Patients are prescribed the following groups of drugs:

  • antiarrhythmics (Flecainide, Amiodarone, Propafenone);
  • calcium antagonists (Diltiazem, Verapamil);
  • adrenergic blockers (, Atenolol);
  • drugs that slow down the heart rate: they are prescribed if other drugs have not helped restore the heart rhythm (Digoxin, Propranolol);
  • diuretics and vitamin complexes can also be used to eliminate arrhythmia;
  • to prevent the possibility of blood clots forming inside the vessels of the heart, anticoagulants are prescribed (Warfarin, Cardiomagnyl), and the blood coagulation system is monitored during the therapeutic course;
  • To improve blood flow in the heart muscle, taking complexes containing potassium and magnesium is indicated.

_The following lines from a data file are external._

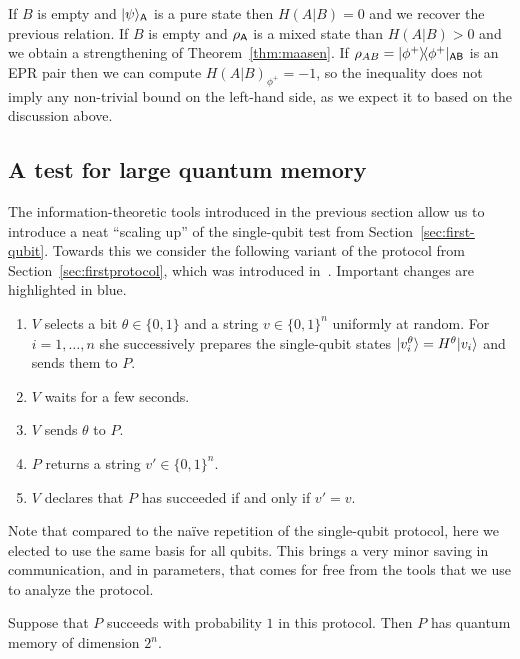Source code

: If $B$ is empty and $|\psi\rangle_{{\textsf{A}}}$ is a pure state then $H(A|B)=0$ and we recover the previous relation. If $B$ is empty and $\rho_{{\textsf{A}}}$ is a mixed state than $H(A|B)>0$ and we obtain a strengthening of Theorem~\ref{thm:maasen}. If $\rho_{AB} = |\phi^+\rangle\!\langle\phi^+|_{{\textsf{AB}}}$ is an EPR pair then we can compute $H(A|B)_{\phi^+} = -1$, so the inequality does not imply any non-trivial bound on the left-hand side, as we expect it to based on the discussion above. 



\subsection{A test for large quantum memory}

The information-theoretic tools introduced in the previous section allow us to introduce a neat ``scaling up'' of the single-qubit test from Section~\ref{sec:first-qubit}. Towards this we consider the following variant of the protocol from Section~\ref{sec:firstprotocol}, which was introduced in~\cite{chao2020quantum}. Important changes are highlighted in {\color{blue} blue}.  


\begin{enumerate}
\item $V$ selects a bit $\theta\in\{0,1\}$ and {\color{blue} a string $v\in\{0,1\}^n$} uniformly at random. For $i=1,\ldots,n$ she successively prepares the single-qubit states $|v_i^\theta\rangle = H^\theta |v_i\rangle$ and sends them to $P$. 
\item $V$ waits for a few seconds. 
\item $V$ sends $\theta$ to $P$. 
\item $P$ returns a {\color{blue} string $v'\in\{0,1\}^n$}. 
\item $V$ declares that $P$ has succeeded if and only if $v'=v$.
\end{enumerate}

Note that compared to the na\"ive repetition of the single-qubit protocol, here we elected to use the same basis for all qubits. This brings a very minor saving in communication, and in parameters, that comes for free from the tools that we use to analyze the protocol. 

\begin{lemma}\label{lem:qubit-test-n}
Suppose that $P$ succeeds with probability $1$ in this protocol. Then $P$ has quantum memory of dimension $2^n$.  
\end{lemma}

Restoring heart rhythm cannot be carried out in the presence of certain health indicators. Such contraindications include the following:

  • increase in the size of the left atrium (more than 6 cm);
  • the presence of a blood clot in the cavity of the heart muscle;
  • untreated thyrotoxicosis;
  • age over 65 years;
  • the presence of concomitant types of arrhythmia;
  • side effects from taking antiarrhythmic drugs.

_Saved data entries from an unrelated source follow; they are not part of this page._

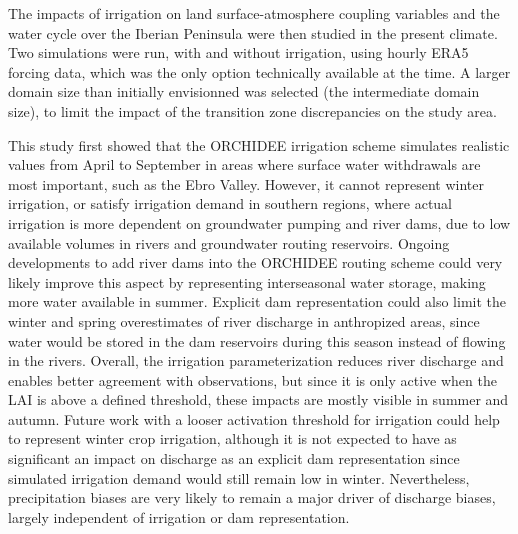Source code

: \hfill

The impacts of irrigation on land surface-atmosphere coupling variables and the water cycle over the Iberian Peninsula were then studied in the present climate. Two simulations were run, with and without irrigation, using hourly ERA5 forcing data, which was the only option technically available at the time. A larger domain size than initially envisionned was selected (the intermediate domain size), to limit the impact of the transition zone discrepancies on the study area.

This study first showed that the ORCHIDEE irrigation scheme simulates realistic values from April to September in areas where surface water withdrawals are most important, such as the Ebro Valley. However, it cannot represent winter irrigation, or satisfy irrigation demand in southern regions, where actual irrigation is more dependent on groundwater pumping and river dams, due to low available volumes in rivers and groundwater routing reservoirs. Ongoing developments to add river dams into the ORCHIDEE routing scheme \citep{baratgin_modeling_2024} could very likely improve this aspect by representing interseasonal water storage, making more water available in summer.
Explicit dam representation could also limit the winter and spring overestimates of river discharge in anthropized areas, since water would be stored in the dam reservoirs during this season instead of flowing in the rivers. 
Overall, the irrigation parameterization reduces river discharge and enables better agreement with observations, but since it is only active when the LAI is above a defined threshold, these impacts are mostly visible in summer and autumn. Future work with a looser activation threshold for irrigation could help to represent winter crop irrigation, although it is not expected to have as significant an impact on discharge as an explicit dam representation since simulated irrigation demand would still remain low in winter. Nevertheless, precipitation biases are very likely to remain a major driver of discharge biases, largely independent of irrigation or dam representation.

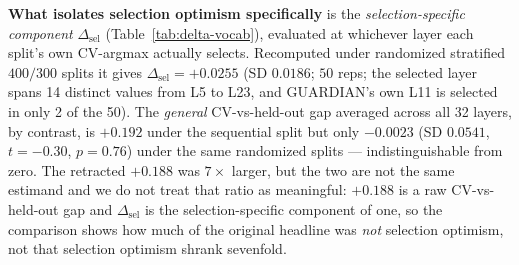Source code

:\documentclass[10pt]{article} %
\begin{document}
\textbf{What isolates selection optimism specifically} is the
\emph{selection-specific component} $\Delta_{\text{sel}}$
(Table~\ref{tab:delta-vocab}), evaluated at whichever layer each split's own
CV-argmax actually selects. Recomputed under randomized stratified $400/300$
splits it gives $\Delta_{\text{sel}}=+0.0255$ (SD $0.0186$; $50$ reps; the
selected layer spans 14 distinct values from L5 to L23, and GUARDIAN's own L11
is selected in only 2 of the 50). The \emph{general} CV-vs-held-out gap
averaged across all 32 layers, by contrast, is $+0.192$ under the sequential
split but only $-0.0023$ (SD $0.0541$, $t=-0.30$, $p=0.76$) under the same
randomized splits --- indistinguishable from zero. The retracted $+0.188$ was
$7\times$ larger, but the two are not the same estimand and we do not treat
that ratio as meaningful: $+0.188$ is a raw CV-vs-held-out gap and
$\Delta_{\text{sel}}$ is the selection-specific component of one, so the
comparison shows how much of the original headline was \emph{not} selection
optimism, not that selection optimism shrank sevenfold.
\end{document}
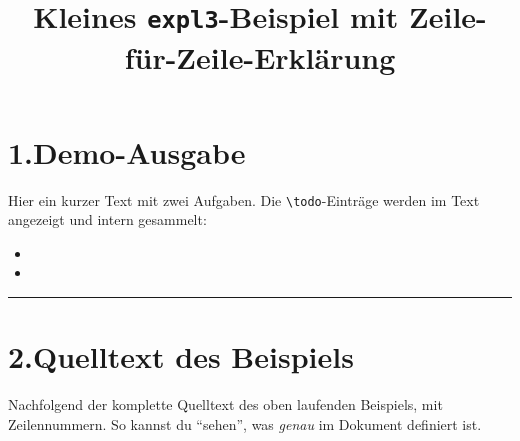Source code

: \documentclass[a4paper,11pt]{article}
\title{Kleines \texttt{expl3}-Beispiel mit Zeile-für-Zeile-Erklärung}
\author{}
\date{}
\begin{document}
\maketitle

\section*{1.\;Demo-Ausgabe}
Hier ein kurzer Text mit zwei Aufgaben. Die \verb|\todo|-Einträge werden im Text angezeigt und intern gesammelt:
\begin{itemize}
  \item {}
  \item {}
\end{itemize}

\printtodos %

\cleartodos %

\printtodos %

\bigskip
\noindent\rule{\linewidth}{0.4pt}

\section*{2.\;Quelltext des Beispiels}
Nachfolgend der komplette Quelltext des oben laufenden Beispiels, mit Zeilennummern. So kannst du \enquote{sehen}, was \emph{genau} im Dokument definiert ist.
\medskip
\end{document}
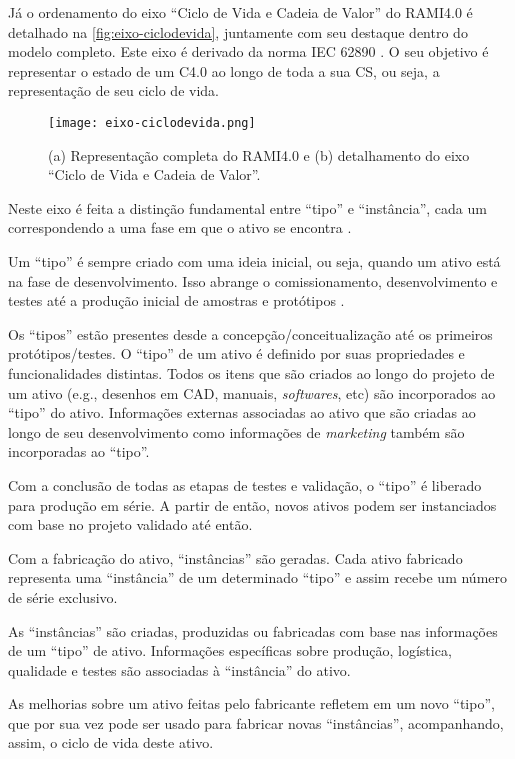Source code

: Já o ordenamento do eixo ``Ciclo de Vida e Cadeia de Valor'' do RAMI4.0 é detalhado na \autoref{fig:eixo-ciclodevida}, juntamente com seu destaque dentro do modelo completo. Este eixo é derivado da norma IEC 62890 \cite{adolphs2015rami}. O seu objetivo é representar o estado de um C4.0 ao longo de toda a sua CS, ou seja, a representação de seu ciclo de vida.

\begin{figure}[htb]
	\centering
	\texttt{[image: eixo-ciclodevida.png]}
	\caption{(a) Representação completa do RAMI4.0 e (b) detalhamento do eixo ``Ciclo de Vida e Cadeia de Valor''.}
	\label{fig:eixo-ciclodevida}
\end{figure}

Neste eixo é feita a distinção fundamental entre ``tipo'' e ``instância'', cada um correspondendo a uma fase em que o ativo se encontra \cite{adolphs2015rami}.

Um ``tipo'' é sempre criado com uma ideia inicial, ou seja, quando um ativo está na fase de desenvolvimento. Isso abrange o comissionamento, desenvolvimento e testes até a produção inicial de amostras e protótipos \cite{adolph2018roadmap}.

Os ``tipos'' estão presentes desde a concepção/conceitualização até os primeiros protótipos/testes. O ``tipo'' de um ativo é definido por suas propriedades e funcionalidades distintas. Todos os itens que são criados ao longo do projeto de um ativo (e.g., desenhos em CAD, manuais, \textit{softwares}, etc) são incorporados ao ``tipo'' do ativo. Informações externas associadas ao ativo que são criadas ao longo de seu desenvolvimento como informações de \textit{marketing} também são incorporadas ao ``tipo''.

Com a conclusão de todas as etapas de testes e validação, o ``tipo'' é liberado para produção em série. A partir de então, novos ativos podem ser instanciados com base no projeto validado até então.

Com a fabricação do ativo, ``instâncias'' são geradas. Cada ativo fabricado representa uma ``instância'' de um determinado ``tipo'' e assim recebe um número de série exclusivo.

As ``instâncias'' são criadas, produzidas ou fabricadas com base nas informações de um ``tipo'' de ativo. Informações específicas sobre produção, logística, qualidade e testes são associadas à ``instância'' do ativo.

As melhorias sobre um ativo feitas pelo fabricante refletem em um novo ``tipo'', que por sua vez pode ser usado para fabricar novas ``instâncias'', acompanhando, assim, o ciclo de vida deste ativo.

Also, drugs to restore heart rhythm are not prescribed if patients have congenital abnormalities of the heart muscle. In this case, the course of treatment is determined individually.

Surgical intervention

Surgical treatment for a permanent form of atrial fibrillation is indicated if antiarrhythmic drugs do not have an effect or the patient is intolerant to such drugs, as well as in the case of rapid progression of heart failure. In these cases, cauterization or ablation is performed.

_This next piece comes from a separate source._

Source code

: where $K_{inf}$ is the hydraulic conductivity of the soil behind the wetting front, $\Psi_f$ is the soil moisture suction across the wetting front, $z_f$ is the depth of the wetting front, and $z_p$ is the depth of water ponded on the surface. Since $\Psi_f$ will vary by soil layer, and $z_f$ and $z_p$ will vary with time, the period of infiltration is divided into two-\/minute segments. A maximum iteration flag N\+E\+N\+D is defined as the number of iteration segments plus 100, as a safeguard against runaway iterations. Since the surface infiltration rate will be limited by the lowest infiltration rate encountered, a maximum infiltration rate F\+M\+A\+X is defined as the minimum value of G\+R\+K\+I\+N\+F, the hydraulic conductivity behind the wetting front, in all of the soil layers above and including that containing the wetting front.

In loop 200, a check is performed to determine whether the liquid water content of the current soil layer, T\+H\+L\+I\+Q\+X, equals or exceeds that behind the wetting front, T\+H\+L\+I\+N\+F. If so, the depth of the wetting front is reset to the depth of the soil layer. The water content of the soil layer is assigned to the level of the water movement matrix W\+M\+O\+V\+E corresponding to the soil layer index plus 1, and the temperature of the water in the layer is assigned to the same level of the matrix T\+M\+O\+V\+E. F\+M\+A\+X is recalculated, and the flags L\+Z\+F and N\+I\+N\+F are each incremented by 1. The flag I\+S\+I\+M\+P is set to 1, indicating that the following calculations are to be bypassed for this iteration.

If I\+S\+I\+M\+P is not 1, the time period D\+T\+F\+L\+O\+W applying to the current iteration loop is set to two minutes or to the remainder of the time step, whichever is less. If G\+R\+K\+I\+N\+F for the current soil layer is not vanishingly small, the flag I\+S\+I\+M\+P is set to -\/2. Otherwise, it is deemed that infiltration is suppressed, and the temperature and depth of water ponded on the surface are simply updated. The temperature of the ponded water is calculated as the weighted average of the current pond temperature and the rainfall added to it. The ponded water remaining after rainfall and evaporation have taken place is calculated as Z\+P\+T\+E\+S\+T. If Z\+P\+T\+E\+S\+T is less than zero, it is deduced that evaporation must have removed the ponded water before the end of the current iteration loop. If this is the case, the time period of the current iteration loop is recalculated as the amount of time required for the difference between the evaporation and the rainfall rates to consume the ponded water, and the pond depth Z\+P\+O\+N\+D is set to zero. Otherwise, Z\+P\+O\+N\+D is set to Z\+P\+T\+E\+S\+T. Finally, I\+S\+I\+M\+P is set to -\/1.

During radiofrequency ablation, areas of the atria in which pathological pulsations are observed are exposed to an electrode, at the end of which there is a radio sensor. It is administered through the femoral vein. The intervention is performed under general anesthesia.

If the main cause of the pathology is heart defects, then surgical intervention will get rid of the main risk factor and prevent relapses of atrial fibrillation.

Features of the diet for a permanent form of atrial fibrillation

Diet is important in the process of correcting the patient’s condition. This is due to the need to control weight, excess of which creates additional stress on the heart muscle, as well as eliminating foods and drinks from the diet that can adversely affect the functioning of the organ.

Patients should follow the following nutritional principles:

  • dishes should be warm, both cold and hot foods should be avoided;
  • the last meal should be taken no later than 2-3 hours before bedtime;
  • You should eat food only when you feel hungry;
  • Any type of food must be chewed thoroughly.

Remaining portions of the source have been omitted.